Bei Finanzierung von Aufwendungen der Gemeinden durch Umlegung auf die Bürger über Beitragsbescheide ist zu beachten, dass ein kleines Gremium über den (indirekten) Transfer von Eigentum der Bürger an planende und ausführende Unternehmen entscheidet. Gerade wenn es sich um hohe Investitionssummen handelt und somit viel Geld bewegt und verteilt wird, kann das begünstigen, dass Partialinteressen der Entscheidenden über die Interessen der Gemeinschaft gestellt werden – bis hin zu Provisionen oder Schmiergeldzahlungen an Personen, die die Entscheidung vorbereiten oder treffen. Es besteht also ein erhöhtes Risiko für Straftaten, wie beispielsweise Untreue gemäß §266 StGB. Auch zur Vermeidung entsprechender Risiken ist eine enge Interpretation des Beurteilungsspielraums bezüglich Erfüllung der Verpflichtung zu Wirtschaftlichkeit und Sparsamkeit zwingend – je weiter eine Maßnahme von der wirtschaftlichsten und sparsamsten Lösung abweicht, je höher die Kosten einer Maßnahme steigen, desto größer wird das Risiko rechtswidriger Handlungen der Entscheidungsgremien, da umso mehr Eigentum der Bürger jenseits des erforderlichen Minimums verteilt wird.

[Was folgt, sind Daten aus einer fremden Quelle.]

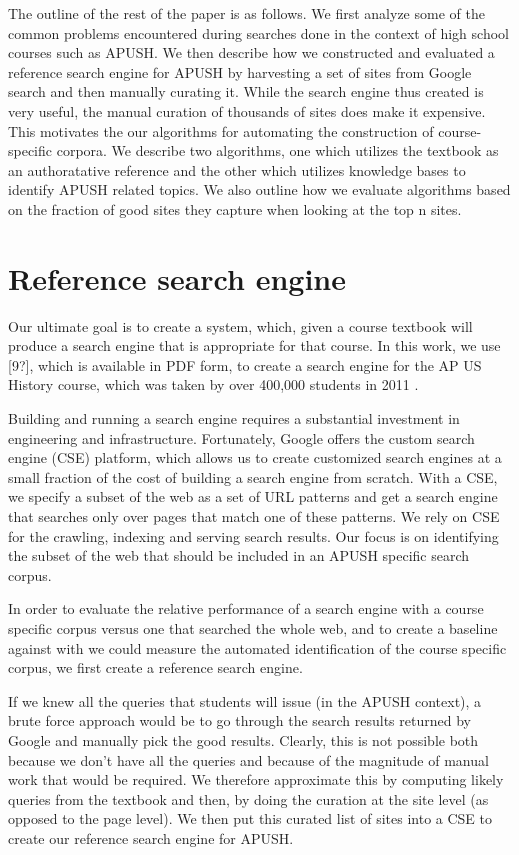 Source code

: \documentclass[pdfpagelabels=false,plainpages=true]{acm_proc_article-sp}
\begin{document}
The outline of the rest of the paper is as follows. We first analyze some of the
common problems encountered during searches done in the context of high school
courses such as APUSH. We then describe how we constructed and evaluated a
reference search engine for APUSH by harvesting a set of sites from Google
search and then manually curating it. While the search engine thus created is
very useful, the manual curation of thousands of sites does make it
expensive. This motivates the our algorithms for automating the construction of
course-specific corpora. We describe two algorithms, one which
utilizes the textbook as an authoratative reference and the other
which utilizes knowledge bases to identify APUSH related topics. We also outline
how we evaluate algorithms based on the fraction of good sites they capture when
looking at the top n sites.

\section{Reference search engine}

Our ultimate goal is to create a system, which, given a course textbook will
produce a search engine that is appropriate for that course. In this work, we
use [9?], which is available in PDF form, to create a search engine for the AP US
History course, which was taken by over 400,000 students in 2011 \cite{wikipedia}. 

Building and running a search engine requires a substantial investment in
engineering and infrastructure. Fortunately, Google offers the custom search
engine (CSE) platform, which allows us to create customized search engines at a
small fraction of the cost of building a search engine from scratch. With a CSE,
we specify a subset of the web as a set of URL patterns and get a search engine
that searches only over pages that match one of these patterns. We rely on CSE
for the crawling, indexing and serving search results. Our focus is on
identifying the subset of the web that should be included in an APUSH specific
search corpus. 

In order to evaluate the relative performance of a search engine with a course
specific corpus versus one that searched the whole web, and to create a baseline
against with we could measure the automated identification of the course
specific corpus, we first create a reference search engine. 

If we knew all the queries that students will issue (in the APUSH context), a
brute force approach would be to go through the search results returned by
Google and manually pick the good results. Clearly, this is not possible both
because we don't have all the queries and because of the magnitude of manual
work that would be required. We therefore approximate this by computing likely
queries from the textbook and then, by doing the curation at the site level (as
opposed to the page level). We then put this curated list of sites into a CSE to
create our reference search engine for APUSH. 
\end{document}
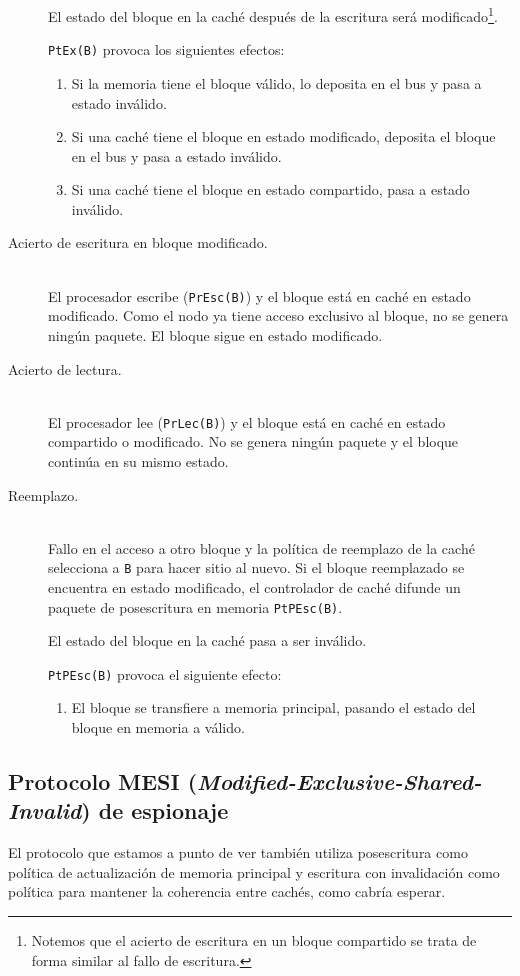 \begin{description}
    El estado del bloque en la caché después de la escritura será modificado\footnote{Notemos que el acierto de escritura en un bloque compartido se trata de forma similar al fallo de escritura.}.

    \verb|PtEx(B)| provoca los siguientes efectos:
    \begin{enumerate}
        \item Si la memoria tiene el bloque válido, lo deposita en el bus y pasa a estado inválido.
        \item Si una caché tiene el bloque en estado modificado, deposita el bloque en el bus y pasa a estado inválido.
        \item Si una caché tiene el bloque en estado compartido, pasa a estado inválido.
    \end{enumerate}
    \item [Acierto de escritura en bloque modificado.]~\\
        El procesador escribe (\verb|PrEsc(B)|) y el bloque está en caché en estado modificado. Como el nodo ya tiene acceso exclusivo al bloque, no se genera ningún paquete. El bloque sigue en estado modificado.
    \item [Acierto de lectura.]~\\
        El procesador lee (\verb|PrLec(B)|) y el bloque está en caché en estado compartido o modificado. No se genera ningún paquete y el bloque continúa en su mismo estado.
    \item [Reemplazo.]~\\
        Fallo en el acceso a otro bloque y la política de reemplazo de la caché selecciona a \verb|B| para hacer sitio al nuevo. Si el bloque reemplazado se encuentra en estado modificado, el controlador de caché difunde un paquete de posescritura en memoria \verb|PtPEsc(B)|. 

        El estado del bloque en la caché pasa a ser inválido.

        \verb|PtPEsc(B)| provoca el siguiente efecto:
        \begin{enumerate}
            \item El bloque se transfiere a memoria principal, pasando el estado del bloque en memoria a válido.
        \end{enumerate}
\end{description}

\subsection{Protocolo MESI (\emph{Modified-Exclusive-Shared-Invalid}) de espionaje}
El protocolo que estamos a punto de ver también utiliza posescritura como política de actualización de memoria principal y escritura con invalidación como política para mantener la coherencia entre cachés, como cabría esperar.

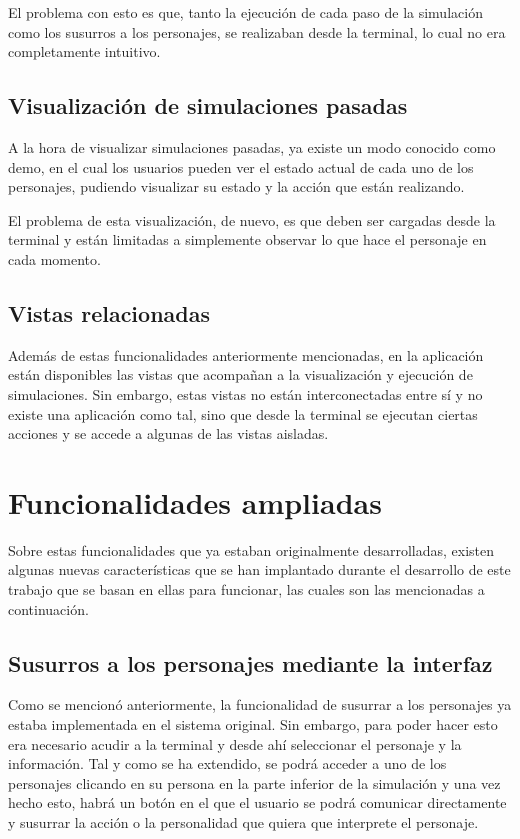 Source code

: El problema con esto es que, tanto la ejecución de cada paso de la simulación como los susurros a los personajes, se realizaban desde la terminal, lo cual no era completamente intuitivo.

\subsection{Visualización de simulaciones pasadas}
A la hora de visualizar simulaciones pasadas, ya existe un modo conocido como demo, en el cual los usuarios pueden ver el estado actual de cada uno de los personajes, pudiendo visualizar su estado y la acción que están realizando.

El problema de esta visualización, de nuevo, es que deben ser cargadas desde la terminal y están limitadas a simplemente observar lo que hace el personaje en cada momento. 

\subsection{Vistas relacionadas}
Además de estas funcionalidades anteriormente mencionadas, en la aplicación están disponibles las vistas que acompañan a la visualización y ejecución de simulaciones. 
Sin embargo, estas vistas no están interconectadas entre sí y no existe una aplicación como tal, sino que desde la terminal se ejecutan ciertas acciones y se accede a algunas de las vistas aisladas.

\section{Funcionalidades ampliadas}
Sobre estas funcionalidades que ya estaban originalmente desarrolladas, existen algunas nuevas características que se han implantado durante el desarrollo de este trabajo que se basan en ellas para funcionar, las cuales son las mencionadas a continuación.

\subsection{Susurros a los personajes mediante la interfaz}
Como se mencionó anteriormente, la funcionalidad de susurrar a los personajes ya estaba implementada en el sistema original. Sin embargo, para poder hacer esto era necesario acudir a la terminal y desde ahí seleccionar el personaje y la información. 
Tal y como se ha extendido, se podrá acceder a uno de los personajes clicando en su persona en la parte inferior de la simulación y una vez hecho esto, habrá un botón en el que el usuario se podrá comunicar directamente y susurrar la acción o la personalidad que quiera que interprete el personaje.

Darüber hinaus ist Voraussetzung für die Geltendmachung eines Beurteilungsspielraums, dass die gesamte Breite möglicher Lösungen hinsichtlich ihrer Wirtschaftlichkeit und Sparsamkeit erfasst, beurteilt und bewertet wird. Diese Aufgaben müssen mit der gegebenen Sorgfalt behandelt werden. Dies ist jedoch im Rahmen der Entscheidung für den Bau der Wasserbehälter offensichtlich nicht erfolgt – eine gleichzeitig naheliegende und wesentlich wirtschaftlichere Lösung, die Versorgung des Verbrauchsnetzes direkt aus den Wasserbehältern an den Brunnen, wurde in keiner Form bewertet und verglichen. Auch wurden unterschiedliche Betriebsmodi der Behälterbefüllung und deren Einfluss auf das erforderliche Behältervolumen nach allem Anschein nicht untersucht. Damit erfüllt die Entscheidung nicht die Anforderungen zur Nutzung eines Beurteilungsspielraums, hält den nach dem Gebot der Wirtschaftlichkeit und Sparsamkeit gebotenen gesetzlichen Rahmen nicht ein.
Ein Berufen der Gemeindeorgane auf einen weiten Spielraum scheint mir im Licht dieser Betrachtungen als nicht angemessen/zulässig.